I'll look at a DNA match and sort our shared matches by his/her highest to lowest matches. If my person of interest has a tree, I'll look at it. If his/her shared matches have trees, I'll look at those. (I'll also look at their highest shared matches and their trees.) I'll create custom clusters in case they might reveal anything. Etcetera, etcetera, until I either find something useful or give up. In the process, however, I've assigned them to a group with an appropriate label and added notations for future reference, just in case.

Once in a while, it pays off, but it's often a huge time-waster that makes me question why I'm doing this in the first place.  :-\

5
The Common Room / Re: Finding a photo of a "terrible man"
« on: Wednesday 17 December 25 15:42 GMT (UK)  »
If those who knew him destroyed all his photos and described him as a terrible man, I'd believe them.

There is a terrible man in my children's ancestry and they'll only learn the bare facts about him from me.

Same here. Some people are best forgotten.

6
The Lighter Side / Re: Researching Family History Can Be So Tragic
« on: Sunday 14 December 25 02:45 GMT (UK)  »
Wow, JackB, that is really sad.

It's incredible how much our lives have been improved by science / modern medicine.

When I was young, my mother told me that in the olden days people could die from a sinus infection, and I've seen that listed as the cause of death on at least two occasions.

A lot of people in my husband's family, including his grandfather, died young of TB.

My great-grandmother had nine children between 1901-1915: six died in infancy.

I often wonder about people such as your relative who died of "Exhaustion with Diarrhoea" and the one who died of "Extreme Marasmus" -- did they have illnesses that might be more easily diagnosed and treated today?

For example, I was very ill for many years before a specialist finally diagnosed me with celiac disease (through biopsy and blood work). If I had been born in an earlier time, and had wasted away and died after years of life-limiting fatigue and weakness, what disease would have been blamed? 


7
Ancestral Family Tree DNA Testing / Re: Making peace with the unknown
« on: Friday 12 December 25 14:13 GMT (UK)  »
That's a great idea, Glen!

I use the suffix box (for the "Junior"s) but I'm sure there's some other spot where I can plug in the cMs.

8
Ancestral Family Tree DNA Testing / Re: Making peace with the unknown
« on: Friday 12 December 25 12:35 GMT (UK)  »
Those are all good methods, Glen & Biggles50. I'm going to think about possibly incorporating some of them.

I like the idea of using more tags with my tree and coordinating those with my DNA matches. I use Reunion for the Mac and I've only recently starting using the tags, "DNA Match" and "DNA Match with Descendant." They're really helpful.

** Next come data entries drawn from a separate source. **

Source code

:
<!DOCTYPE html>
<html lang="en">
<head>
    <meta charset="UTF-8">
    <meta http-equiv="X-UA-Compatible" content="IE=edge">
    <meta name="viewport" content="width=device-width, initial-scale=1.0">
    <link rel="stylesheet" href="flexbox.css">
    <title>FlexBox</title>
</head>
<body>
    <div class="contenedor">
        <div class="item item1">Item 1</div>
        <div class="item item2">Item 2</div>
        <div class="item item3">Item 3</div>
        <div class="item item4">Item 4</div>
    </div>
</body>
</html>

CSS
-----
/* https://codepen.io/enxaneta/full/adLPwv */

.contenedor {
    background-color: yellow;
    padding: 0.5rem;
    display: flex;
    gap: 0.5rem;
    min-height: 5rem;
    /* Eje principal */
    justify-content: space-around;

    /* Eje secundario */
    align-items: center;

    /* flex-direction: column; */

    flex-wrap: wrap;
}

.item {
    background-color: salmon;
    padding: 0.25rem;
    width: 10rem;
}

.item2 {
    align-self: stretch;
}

I hadn't thought of using numbers as group labels! Numbers might be better than letters, because I have duplicate first letters that are only differentiated by colours, which I can never remember. Then again, I'd have to keep a list somewhere to remind me of what the numbers stand for. It sounds like I have my matches split up into a more groups but it's out of necessity because I have so many mysteries.

It would be helpful if we could see more than the first number or letter of a group label while scrolling through the list of DNA matches.

9
Ancestral Family Tree DNA Testing / Re: Making peace with the unknown
« on: Wednesday 10 December 25 22:16 GMT (UK)  »
Good points, David.

I should include the date in the notes that I'm creating for my DNA matches.